» What is expected: Scan the records for the string "BabeTx". State how many lines contain it and add nothing.

» Data in this exercise:
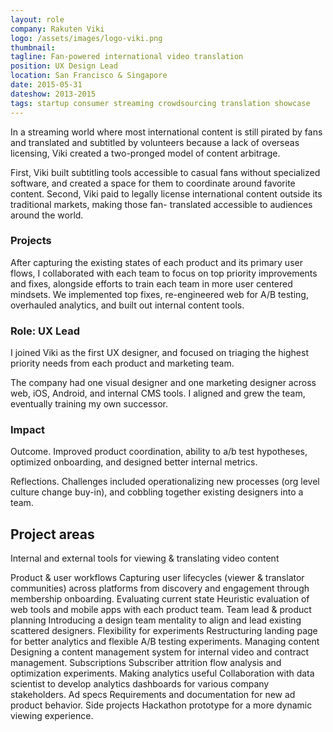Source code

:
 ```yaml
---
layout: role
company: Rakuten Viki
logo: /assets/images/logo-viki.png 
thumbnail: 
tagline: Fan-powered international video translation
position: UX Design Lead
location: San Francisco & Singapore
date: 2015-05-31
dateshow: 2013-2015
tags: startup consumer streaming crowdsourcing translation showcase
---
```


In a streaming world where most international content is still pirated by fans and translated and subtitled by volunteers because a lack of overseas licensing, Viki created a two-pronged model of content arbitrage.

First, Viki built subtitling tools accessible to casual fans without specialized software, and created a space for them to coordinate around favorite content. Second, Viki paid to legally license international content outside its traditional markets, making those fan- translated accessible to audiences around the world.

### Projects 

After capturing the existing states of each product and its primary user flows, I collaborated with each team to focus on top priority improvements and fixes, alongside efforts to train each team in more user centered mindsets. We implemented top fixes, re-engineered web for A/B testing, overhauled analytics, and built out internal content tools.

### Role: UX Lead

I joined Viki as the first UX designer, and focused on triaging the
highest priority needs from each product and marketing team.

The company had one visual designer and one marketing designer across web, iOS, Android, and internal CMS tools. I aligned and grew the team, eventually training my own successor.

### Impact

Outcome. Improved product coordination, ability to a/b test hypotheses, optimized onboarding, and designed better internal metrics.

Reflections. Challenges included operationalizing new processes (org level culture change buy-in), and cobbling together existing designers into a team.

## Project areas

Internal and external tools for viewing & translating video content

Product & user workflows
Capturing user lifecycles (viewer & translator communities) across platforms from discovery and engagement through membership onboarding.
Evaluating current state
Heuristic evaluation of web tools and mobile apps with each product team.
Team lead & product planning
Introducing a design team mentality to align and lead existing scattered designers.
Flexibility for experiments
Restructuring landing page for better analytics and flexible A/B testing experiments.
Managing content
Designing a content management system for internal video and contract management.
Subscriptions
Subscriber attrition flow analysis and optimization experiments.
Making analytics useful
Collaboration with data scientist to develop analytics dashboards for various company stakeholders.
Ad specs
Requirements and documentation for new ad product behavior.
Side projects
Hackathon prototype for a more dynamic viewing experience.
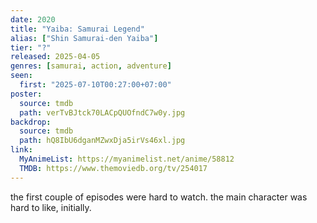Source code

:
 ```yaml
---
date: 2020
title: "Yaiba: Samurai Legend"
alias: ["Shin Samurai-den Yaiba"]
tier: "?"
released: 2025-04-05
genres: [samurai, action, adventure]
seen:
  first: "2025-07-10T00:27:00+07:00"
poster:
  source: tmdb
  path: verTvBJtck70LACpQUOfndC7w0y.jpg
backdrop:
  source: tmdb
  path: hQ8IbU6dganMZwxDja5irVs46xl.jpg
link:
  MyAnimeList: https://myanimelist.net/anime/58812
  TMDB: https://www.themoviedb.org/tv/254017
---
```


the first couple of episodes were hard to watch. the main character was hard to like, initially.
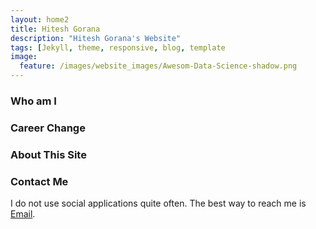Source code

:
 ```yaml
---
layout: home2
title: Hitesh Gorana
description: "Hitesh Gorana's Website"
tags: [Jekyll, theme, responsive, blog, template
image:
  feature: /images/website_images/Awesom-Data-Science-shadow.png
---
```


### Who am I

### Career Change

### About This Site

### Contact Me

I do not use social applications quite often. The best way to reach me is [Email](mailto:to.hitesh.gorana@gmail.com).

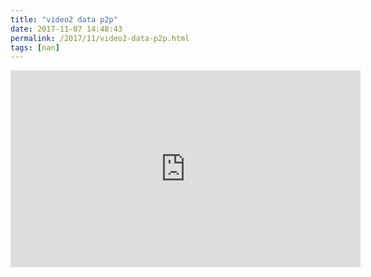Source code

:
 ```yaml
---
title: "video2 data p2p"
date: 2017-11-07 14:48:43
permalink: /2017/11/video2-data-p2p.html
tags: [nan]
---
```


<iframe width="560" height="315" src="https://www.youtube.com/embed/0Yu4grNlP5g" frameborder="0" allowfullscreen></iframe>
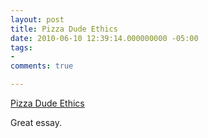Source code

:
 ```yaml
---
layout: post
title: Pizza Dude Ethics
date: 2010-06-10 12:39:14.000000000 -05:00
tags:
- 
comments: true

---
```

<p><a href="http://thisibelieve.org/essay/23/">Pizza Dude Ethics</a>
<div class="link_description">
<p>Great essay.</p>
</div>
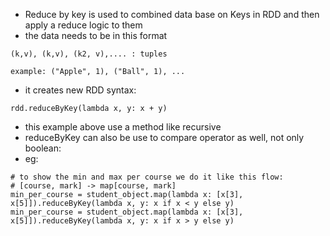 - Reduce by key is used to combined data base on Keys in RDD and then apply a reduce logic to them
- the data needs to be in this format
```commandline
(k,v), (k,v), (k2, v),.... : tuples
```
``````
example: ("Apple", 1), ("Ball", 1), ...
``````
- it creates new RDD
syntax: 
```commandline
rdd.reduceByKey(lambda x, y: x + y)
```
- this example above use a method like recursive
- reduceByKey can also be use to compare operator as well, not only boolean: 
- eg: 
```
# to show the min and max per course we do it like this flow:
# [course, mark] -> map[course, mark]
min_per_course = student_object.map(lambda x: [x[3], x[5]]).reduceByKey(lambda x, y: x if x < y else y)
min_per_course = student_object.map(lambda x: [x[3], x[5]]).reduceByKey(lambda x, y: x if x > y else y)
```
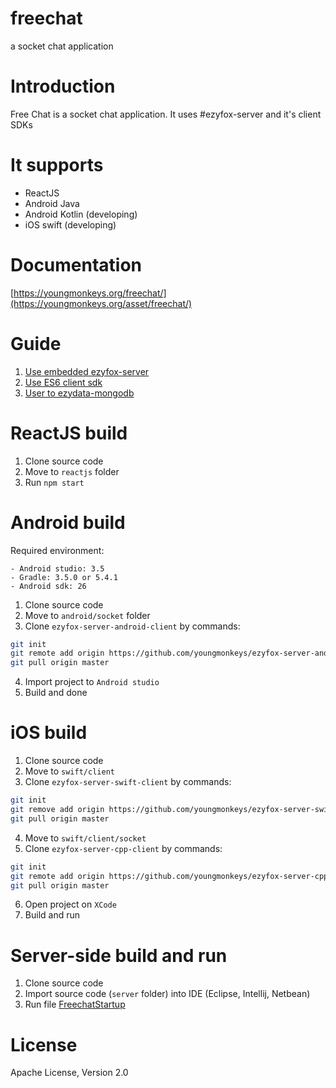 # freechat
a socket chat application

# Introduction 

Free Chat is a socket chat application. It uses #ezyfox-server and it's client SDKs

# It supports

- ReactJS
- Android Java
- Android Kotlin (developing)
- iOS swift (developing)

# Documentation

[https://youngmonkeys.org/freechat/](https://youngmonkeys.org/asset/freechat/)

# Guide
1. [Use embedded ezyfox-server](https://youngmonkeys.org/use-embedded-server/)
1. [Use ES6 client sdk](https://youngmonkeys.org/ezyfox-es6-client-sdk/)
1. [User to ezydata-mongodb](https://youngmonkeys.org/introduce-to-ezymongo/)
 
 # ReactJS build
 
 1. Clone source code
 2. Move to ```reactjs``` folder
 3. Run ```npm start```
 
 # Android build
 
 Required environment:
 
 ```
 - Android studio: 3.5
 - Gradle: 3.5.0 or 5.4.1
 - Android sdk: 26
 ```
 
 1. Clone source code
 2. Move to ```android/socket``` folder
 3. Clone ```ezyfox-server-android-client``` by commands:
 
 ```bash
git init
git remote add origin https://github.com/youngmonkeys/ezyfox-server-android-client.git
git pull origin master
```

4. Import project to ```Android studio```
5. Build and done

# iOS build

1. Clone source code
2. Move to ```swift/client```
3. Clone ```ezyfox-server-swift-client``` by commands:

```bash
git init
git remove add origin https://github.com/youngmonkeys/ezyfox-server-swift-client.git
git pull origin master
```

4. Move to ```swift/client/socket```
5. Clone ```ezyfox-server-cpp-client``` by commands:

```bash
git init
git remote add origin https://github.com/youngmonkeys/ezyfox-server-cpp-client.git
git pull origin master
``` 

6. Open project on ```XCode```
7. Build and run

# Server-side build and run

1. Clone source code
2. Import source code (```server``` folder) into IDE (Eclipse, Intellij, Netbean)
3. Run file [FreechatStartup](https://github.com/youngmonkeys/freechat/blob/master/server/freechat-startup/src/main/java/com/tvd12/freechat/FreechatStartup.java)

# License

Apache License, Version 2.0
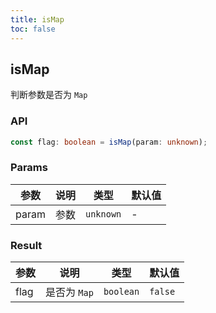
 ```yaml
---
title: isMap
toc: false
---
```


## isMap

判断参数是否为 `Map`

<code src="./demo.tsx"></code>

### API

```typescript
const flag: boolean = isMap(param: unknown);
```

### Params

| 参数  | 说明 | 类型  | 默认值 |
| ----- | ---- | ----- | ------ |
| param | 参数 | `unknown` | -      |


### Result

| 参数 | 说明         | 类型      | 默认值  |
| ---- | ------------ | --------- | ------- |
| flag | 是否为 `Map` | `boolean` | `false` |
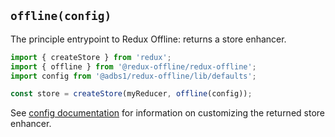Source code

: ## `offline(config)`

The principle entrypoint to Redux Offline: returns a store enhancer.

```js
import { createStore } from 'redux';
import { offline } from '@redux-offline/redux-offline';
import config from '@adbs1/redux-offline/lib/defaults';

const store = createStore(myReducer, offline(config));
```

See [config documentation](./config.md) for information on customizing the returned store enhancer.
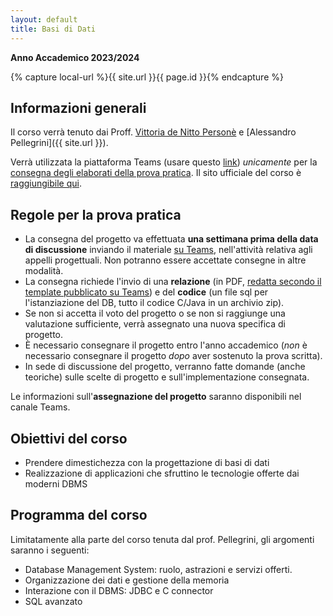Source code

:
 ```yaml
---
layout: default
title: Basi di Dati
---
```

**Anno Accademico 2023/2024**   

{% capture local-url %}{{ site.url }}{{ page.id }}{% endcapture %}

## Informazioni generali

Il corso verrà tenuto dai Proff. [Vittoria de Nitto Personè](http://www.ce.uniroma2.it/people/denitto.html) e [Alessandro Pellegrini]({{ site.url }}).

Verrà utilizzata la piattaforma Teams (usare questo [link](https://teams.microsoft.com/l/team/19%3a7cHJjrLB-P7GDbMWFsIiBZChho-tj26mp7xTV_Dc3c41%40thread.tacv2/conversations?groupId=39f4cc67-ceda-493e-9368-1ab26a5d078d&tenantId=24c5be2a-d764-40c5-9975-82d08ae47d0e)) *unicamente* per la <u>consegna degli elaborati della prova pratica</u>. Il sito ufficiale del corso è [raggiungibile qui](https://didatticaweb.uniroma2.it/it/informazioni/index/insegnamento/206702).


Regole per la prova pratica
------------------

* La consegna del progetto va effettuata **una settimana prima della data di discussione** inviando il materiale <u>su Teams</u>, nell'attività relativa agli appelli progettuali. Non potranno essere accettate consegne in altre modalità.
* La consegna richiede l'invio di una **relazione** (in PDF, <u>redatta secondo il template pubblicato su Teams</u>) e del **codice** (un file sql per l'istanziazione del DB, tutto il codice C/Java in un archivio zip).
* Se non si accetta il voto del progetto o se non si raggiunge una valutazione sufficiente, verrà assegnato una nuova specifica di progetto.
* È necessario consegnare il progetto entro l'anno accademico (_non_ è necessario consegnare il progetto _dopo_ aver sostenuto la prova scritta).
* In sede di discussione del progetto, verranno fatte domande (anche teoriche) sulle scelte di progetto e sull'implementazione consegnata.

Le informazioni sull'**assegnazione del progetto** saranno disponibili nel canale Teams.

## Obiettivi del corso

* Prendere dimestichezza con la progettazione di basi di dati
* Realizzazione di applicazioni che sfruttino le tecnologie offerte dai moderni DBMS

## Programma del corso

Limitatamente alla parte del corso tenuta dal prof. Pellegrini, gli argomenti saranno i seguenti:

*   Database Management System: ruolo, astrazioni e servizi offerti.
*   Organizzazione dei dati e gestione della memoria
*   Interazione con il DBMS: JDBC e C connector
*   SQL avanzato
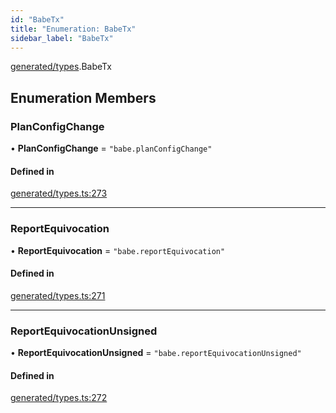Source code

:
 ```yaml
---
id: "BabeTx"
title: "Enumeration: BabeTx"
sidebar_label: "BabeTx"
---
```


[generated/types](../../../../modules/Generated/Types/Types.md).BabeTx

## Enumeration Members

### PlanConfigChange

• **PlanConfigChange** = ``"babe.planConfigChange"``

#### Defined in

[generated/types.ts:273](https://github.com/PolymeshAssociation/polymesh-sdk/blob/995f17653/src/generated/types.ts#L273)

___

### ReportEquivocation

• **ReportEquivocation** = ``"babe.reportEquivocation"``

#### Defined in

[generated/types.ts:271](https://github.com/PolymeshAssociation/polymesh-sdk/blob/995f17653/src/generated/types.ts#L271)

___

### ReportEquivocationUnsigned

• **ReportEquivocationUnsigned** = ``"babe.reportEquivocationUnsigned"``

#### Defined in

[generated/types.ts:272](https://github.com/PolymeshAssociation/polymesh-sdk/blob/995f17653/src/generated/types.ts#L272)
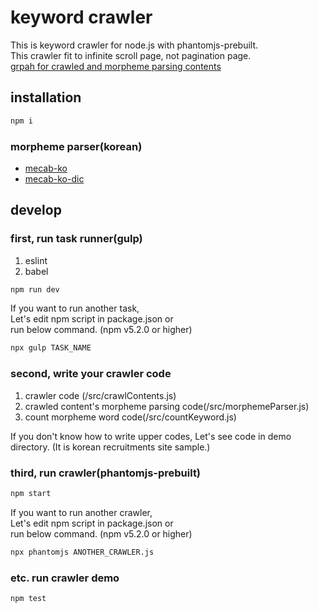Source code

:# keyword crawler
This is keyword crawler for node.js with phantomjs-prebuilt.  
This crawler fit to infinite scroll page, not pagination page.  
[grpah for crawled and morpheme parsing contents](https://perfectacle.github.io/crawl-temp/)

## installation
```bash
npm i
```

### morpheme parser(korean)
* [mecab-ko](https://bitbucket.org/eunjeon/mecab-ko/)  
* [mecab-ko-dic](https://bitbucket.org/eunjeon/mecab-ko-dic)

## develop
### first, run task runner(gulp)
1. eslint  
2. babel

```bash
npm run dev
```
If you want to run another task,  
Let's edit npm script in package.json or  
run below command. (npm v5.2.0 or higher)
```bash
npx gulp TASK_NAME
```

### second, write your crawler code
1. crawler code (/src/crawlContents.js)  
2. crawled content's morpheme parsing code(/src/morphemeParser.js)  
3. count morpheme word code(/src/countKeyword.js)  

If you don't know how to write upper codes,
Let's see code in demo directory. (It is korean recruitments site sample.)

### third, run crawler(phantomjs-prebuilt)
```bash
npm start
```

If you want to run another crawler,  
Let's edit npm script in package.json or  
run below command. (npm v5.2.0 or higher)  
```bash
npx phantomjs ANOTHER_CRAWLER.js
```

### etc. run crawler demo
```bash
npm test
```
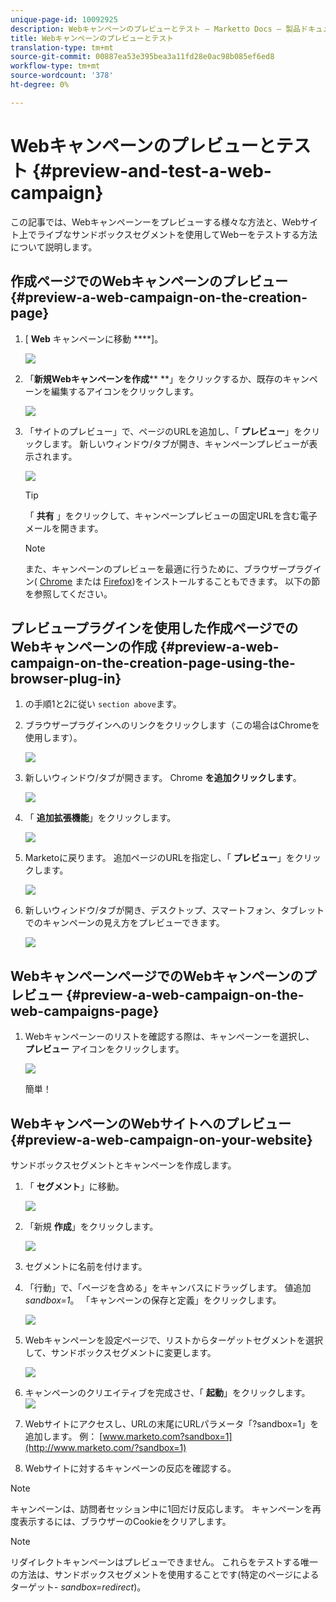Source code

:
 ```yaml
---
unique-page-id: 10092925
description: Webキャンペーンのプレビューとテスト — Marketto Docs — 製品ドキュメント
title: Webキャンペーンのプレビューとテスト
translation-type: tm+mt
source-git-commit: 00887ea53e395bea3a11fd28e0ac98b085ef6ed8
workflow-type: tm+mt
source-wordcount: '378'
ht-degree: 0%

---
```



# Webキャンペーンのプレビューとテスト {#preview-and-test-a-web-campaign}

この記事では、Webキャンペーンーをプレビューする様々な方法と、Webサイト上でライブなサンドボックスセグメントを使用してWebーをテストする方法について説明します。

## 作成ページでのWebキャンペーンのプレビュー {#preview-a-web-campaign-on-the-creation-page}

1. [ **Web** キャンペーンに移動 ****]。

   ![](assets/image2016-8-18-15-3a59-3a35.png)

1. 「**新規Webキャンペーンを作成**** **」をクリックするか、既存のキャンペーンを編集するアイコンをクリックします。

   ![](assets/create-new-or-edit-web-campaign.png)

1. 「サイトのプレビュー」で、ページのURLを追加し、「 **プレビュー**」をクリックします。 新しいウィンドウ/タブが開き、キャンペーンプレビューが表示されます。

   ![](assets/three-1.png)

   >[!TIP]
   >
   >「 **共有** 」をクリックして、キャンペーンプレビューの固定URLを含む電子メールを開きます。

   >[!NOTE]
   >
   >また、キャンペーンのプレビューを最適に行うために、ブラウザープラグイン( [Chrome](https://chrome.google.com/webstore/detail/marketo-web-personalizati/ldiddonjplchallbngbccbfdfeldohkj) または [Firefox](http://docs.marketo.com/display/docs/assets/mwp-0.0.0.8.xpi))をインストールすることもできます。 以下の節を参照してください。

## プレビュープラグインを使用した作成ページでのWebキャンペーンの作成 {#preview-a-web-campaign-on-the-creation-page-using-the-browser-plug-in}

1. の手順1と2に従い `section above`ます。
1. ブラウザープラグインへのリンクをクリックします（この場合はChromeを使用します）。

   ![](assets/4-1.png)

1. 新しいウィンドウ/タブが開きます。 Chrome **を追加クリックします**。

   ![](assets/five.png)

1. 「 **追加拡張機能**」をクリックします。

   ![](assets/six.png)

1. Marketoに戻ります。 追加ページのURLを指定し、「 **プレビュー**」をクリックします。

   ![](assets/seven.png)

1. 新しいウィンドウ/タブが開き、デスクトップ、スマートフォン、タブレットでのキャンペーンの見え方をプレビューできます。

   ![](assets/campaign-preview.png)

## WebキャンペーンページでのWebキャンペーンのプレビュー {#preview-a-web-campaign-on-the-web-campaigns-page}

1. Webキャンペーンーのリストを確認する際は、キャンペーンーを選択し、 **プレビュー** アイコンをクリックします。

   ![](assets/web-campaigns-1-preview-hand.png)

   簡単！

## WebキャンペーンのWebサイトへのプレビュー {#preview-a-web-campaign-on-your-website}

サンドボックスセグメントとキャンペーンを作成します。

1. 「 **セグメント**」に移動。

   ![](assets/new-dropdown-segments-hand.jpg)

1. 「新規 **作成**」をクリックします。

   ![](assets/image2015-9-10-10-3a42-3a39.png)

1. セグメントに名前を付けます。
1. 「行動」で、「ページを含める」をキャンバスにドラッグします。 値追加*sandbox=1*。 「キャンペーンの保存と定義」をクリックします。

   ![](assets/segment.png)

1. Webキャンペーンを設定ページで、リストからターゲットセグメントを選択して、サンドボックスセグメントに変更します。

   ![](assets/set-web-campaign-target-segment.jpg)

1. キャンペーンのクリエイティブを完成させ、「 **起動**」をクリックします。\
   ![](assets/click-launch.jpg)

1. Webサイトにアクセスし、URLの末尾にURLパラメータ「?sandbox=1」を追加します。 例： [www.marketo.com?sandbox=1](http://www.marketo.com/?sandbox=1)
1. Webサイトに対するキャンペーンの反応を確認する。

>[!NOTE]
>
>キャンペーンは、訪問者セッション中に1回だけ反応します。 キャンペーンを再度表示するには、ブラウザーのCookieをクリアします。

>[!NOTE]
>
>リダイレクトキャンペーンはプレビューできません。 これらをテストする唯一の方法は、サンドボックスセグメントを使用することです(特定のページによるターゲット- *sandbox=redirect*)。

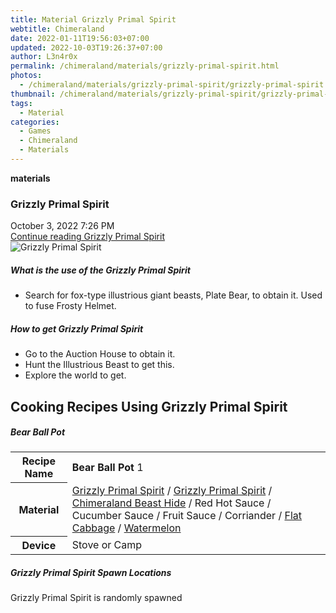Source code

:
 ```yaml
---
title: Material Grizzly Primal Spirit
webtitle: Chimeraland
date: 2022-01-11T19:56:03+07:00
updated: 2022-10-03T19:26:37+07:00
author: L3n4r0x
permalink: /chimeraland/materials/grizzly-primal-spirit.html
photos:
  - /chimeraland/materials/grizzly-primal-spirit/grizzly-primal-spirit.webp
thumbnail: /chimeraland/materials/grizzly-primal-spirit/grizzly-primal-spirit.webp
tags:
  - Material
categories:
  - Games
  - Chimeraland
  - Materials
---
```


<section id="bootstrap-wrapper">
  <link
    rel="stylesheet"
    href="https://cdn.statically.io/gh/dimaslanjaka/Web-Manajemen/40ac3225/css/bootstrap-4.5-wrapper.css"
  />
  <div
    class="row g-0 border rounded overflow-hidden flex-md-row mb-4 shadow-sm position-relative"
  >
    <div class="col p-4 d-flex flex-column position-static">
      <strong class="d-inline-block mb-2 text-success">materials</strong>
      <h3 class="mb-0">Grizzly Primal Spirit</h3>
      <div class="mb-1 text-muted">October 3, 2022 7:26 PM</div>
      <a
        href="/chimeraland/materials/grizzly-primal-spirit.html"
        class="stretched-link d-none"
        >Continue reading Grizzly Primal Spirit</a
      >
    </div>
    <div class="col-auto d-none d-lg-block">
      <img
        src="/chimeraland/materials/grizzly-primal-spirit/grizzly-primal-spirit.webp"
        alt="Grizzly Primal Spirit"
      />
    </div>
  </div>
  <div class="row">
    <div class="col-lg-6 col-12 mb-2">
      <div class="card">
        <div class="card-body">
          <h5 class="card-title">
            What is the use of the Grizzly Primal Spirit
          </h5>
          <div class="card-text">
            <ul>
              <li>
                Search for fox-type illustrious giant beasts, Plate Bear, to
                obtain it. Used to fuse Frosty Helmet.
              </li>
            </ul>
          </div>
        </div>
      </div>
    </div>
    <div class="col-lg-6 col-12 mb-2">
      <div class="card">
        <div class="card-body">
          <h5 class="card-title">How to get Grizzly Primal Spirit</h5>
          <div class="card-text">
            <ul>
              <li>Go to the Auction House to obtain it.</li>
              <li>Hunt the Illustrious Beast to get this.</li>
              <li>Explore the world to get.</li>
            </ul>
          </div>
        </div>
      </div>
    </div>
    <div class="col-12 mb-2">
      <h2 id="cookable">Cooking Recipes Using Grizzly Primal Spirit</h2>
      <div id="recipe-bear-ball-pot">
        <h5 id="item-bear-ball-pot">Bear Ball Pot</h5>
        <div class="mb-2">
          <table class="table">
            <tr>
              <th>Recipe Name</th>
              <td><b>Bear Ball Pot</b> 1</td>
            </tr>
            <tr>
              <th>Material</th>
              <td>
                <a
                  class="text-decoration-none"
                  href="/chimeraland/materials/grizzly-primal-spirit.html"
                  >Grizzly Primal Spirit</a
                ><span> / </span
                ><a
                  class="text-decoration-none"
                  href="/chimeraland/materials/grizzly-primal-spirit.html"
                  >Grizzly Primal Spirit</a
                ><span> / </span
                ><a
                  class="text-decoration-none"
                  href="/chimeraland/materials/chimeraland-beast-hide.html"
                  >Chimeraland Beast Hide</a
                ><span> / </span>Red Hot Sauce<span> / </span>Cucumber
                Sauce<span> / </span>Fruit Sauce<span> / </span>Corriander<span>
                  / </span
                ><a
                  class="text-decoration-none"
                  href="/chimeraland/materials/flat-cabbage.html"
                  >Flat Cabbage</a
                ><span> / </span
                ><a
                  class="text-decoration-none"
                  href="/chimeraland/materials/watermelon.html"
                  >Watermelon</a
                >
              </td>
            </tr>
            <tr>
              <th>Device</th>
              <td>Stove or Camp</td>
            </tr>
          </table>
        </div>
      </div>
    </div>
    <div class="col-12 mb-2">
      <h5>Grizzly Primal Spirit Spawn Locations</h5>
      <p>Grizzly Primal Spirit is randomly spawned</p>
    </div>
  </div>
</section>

» Completed exercise: 4